> [EXERCISE INSTRUCTIONS]: The answer must match the material word for word, with every line included.

> [TASK MATERIAL]:
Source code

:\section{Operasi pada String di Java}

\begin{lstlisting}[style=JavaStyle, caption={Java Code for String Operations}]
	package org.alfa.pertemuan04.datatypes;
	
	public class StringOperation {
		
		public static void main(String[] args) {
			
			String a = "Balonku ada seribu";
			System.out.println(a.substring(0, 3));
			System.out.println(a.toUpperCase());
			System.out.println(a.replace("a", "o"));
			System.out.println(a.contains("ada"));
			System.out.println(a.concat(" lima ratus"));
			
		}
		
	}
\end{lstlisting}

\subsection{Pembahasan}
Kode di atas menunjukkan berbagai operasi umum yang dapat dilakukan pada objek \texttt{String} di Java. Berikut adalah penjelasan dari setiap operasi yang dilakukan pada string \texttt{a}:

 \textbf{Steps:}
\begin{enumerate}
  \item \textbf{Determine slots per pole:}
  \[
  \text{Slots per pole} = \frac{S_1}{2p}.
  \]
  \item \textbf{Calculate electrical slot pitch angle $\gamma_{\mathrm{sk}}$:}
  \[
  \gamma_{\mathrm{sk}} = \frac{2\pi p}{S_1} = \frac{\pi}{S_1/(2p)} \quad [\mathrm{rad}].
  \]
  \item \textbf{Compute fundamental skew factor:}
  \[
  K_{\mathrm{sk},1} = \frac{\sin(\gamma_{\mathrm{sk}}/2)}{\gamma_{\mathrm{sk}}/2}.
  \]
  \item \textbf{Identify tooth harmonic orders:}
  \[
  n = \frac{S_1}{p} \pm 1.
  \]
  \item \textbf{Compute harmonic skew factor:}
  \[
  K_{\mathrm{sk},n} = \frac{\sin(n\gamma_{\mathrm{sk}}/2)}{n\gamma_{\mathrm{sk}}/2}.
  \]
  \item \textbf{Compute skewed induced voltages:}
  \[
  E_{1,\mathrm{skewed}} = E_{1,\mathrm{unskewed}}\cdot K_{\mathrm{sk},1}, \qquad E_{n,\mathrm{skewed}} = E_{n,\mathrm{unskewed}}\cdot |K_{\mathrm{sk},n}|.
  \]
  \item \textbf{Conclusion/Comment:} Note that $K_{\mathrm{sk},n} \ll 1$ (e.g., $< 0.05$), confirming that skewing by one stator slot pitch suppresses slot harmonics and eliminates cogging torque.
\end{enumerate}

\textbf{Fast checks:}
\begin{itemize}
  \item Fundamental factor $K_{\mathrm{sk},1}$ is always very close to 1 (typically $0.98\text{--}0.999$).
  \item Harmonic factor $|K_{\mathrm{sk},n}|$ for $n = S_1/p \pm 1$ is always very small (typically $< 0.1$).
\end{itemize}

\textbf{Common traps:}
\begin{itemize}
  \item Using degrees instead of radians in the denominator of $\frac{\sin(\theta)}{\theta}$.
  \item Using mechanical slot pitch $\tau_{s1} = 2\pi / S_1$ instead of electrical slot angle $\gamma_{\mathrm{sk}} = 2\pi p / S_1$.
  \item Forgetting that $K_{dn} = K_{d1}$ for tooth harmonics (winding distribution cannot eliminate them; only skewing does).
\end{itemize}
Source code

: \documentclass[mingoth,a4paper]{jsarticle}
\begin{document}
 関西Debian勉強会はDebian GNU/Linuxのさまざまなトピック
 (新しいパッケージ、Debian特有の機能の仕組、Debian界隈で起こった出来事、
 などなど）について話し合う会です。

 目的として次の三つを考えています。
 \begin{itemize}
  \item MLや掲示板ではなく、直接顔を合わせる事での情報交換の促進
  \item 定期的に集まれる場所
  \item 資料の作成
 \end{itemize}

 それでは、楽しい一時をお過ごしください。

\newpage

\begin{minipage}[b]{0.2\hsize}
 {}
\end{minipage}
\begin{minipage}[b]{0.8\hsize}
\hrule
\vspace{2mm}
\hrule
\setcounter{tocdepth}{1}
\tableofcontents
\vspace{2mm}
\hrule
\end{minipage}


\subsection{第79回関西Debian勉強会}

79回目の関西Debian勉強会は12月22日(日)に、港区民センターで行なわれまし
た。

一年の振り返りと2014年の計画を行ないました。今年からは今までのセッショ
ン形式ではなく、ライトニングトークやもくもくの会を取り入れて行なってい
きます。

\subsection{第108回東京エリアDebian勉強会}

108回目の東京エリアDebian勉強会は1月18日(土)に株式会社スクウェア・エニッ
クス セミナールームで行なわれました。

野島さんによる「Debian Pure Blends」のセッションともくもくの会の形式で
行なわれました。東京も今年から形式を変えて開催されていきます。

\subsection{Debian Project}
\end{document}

> [RESULT]:
Source code

:\section{Operasi pada String di Java}

\begin{lstlisting}[style=JavaStyle, caption={Java Code for String Operations}]
	package org.alfa.pertemuan04.datatypes;
	
	public class StringOperation {
		
		public static void main(String[] args) {
			
			String a = "Balonku ada seribu";
			System.out.println(a.substring(0, 3));
			System.out.println(a.toUpperCase());
			System.out.println(a.replace("a", "o"));
			System.out.println(a.contains("ada"));
			System.out.println(a.concat(" lima ratus"));
			
		}
		
	}
\end{lstlisting}

\subsection{Pembahasan}
Kode di atas menunjukkan berbagai operasi umum yang dapat dilakukan pada objek \texttt{String} di Java. Berikut adalah penjelasan dari setiap operasi yang dilakukan pada string \texttt{a}:

 \textbf{Steps:}
\begin{enumerate}
  \item \textbf{Determine slots per pole:}
  \[
  \text{Slots per pole} = \frac{S_1}{2p}.
  \]
  \item \textbf{Calculate electrical slot pitch angle $\gamma_{\mathrm{sk}}$:}
  \[
  \gamma_{\mathrm{sk}} = \frac{2\pi p}{S_1} = \frac{\pi}{S_1/(2p)} \quad [\mathrm{rad}].
  \]
  \item \textbf{Compute fundamental skew factor:}
  \[
  K_{\mathrm{sk},1} = \frac{\sin(\gamma_{\mathrm{sk}}/2)}{\gamma_{\mathrm{sk}}/2}.
  \]
  \item \textbf{Identify tooth harmonic orders:}
  \[
  n = \frac{S_1}{p} \pm 1.
  \]
  \item \textbf{Compute harmonic skew factor:}
  \[
  K_{\mathrm{sk},n} = \frac{\sin(n\gamma_{\mathrm{sk}}/2)}{n\gamma_{\mathrm{sk}}/2}.
  \]
  \item \textbf{Compute skewed induced voltages:}
  \[
  E_{1,\mathrm{skewed}} = E_{1,\mathrm{unskewed}}\cdot K_{\mathrm{sk},1}, \qquad E_{n,\mathrm{skewed}} = E_{n,\mathrm{unskewed}}\cdot |K_{\mathrm{sk},n}|.
  \]
  \item \textbf{Conclusion/Comment:} Note that $K_{\mathrm{sk},n} \ll 1$ (e.g., $< 0.05$), confirming that skewing by one stator slot pitch suppresses slot harmonics and eliminates cogging torque.
\end{enumerate}

\textbf{Fast checks:}
\begin{itemize}
  \item Fundamental factor $K_{\mathrm{sk},1}$ is always very close to 1 (typically $0.98\text{--}0.999$).
  \item Harmonic factor $|K_{\mathrm{sk},n}|$ for $n = S_1/p \pm 1$ is always very small (typically $< 0.1$).
\end{itemize}

\textbf{Common traps:}
\begin{itemize}
  \item Using degrees instead of radians in the denominator of $\frac{\sin(\theta)}{\theta}$.
  \item Using mechanical slot pitch $\tau_{s1} = 2\pi / S_1$ instead of electrical slot angle $\gamma_{\mathrm{sk}} = 2\pi p / S_1$.
  \item Forgetting that $K_{dn} = K_{d1}$ for tooth harmonics (winding distribution cannot eliminate them; only skewing does).
\end{itemize}
Source code

: \documentclass[mingoth,a4paper]{jsarticle}
\begin{document}
 関西Debian勉強会はDebian GNU/Linuxのさまざまなトピック
 (新しいパッケージ、Debian特有の機能の仕組、Debian界隈で起こった出来事、
 などなど）について話し合う会です。

 目的として次の三つを考えています。
 \begin{itemize}
  \item MLや掲示板ではなく、直接顔を合わせる事での情報交換の促進
  \item 定期的に集まれる場所
  \item 資料の作成
 \end{itemize}

 それでは、楽しい一時をお過ごしください。

\newpage

\begin{minipage}[b]{0.2\hsize}
 {}
\end{minipage}
\begin{minipage}[b]{0.8\hsize}
\hrule
\vspace{2mm}
\hrule
\setcounter{tocdepth}{1}
\tableofcontents
\vspace{2mm}
\hrule
\end{minipage}


\subsection{第79回関西Debian勉強会}

79回目の関西Debian勉強会は12月22日(日)に、港区民センターで行なわれまし
た。

一年の振り返りと2014年の計画を行ないました。今年からは今までのセッショ
ン形式ではなく、ライトニングトークやもくもくの会を取り入れて行なってい
きます。

\subsection{第108回東京エリアDebian勉強会}

108回目の東京エリアDebian勉強会は1月18日(土)に株式会社スクウェア・エニッ
クス セミナールームで行なわれました。

野島さんによる「Debian Pure Blends」のセッションともくもくの会の形式で
行なわれました。東京も今年から形式を変えて開催されていきます。

\subsection{Debian Project}
\end{document}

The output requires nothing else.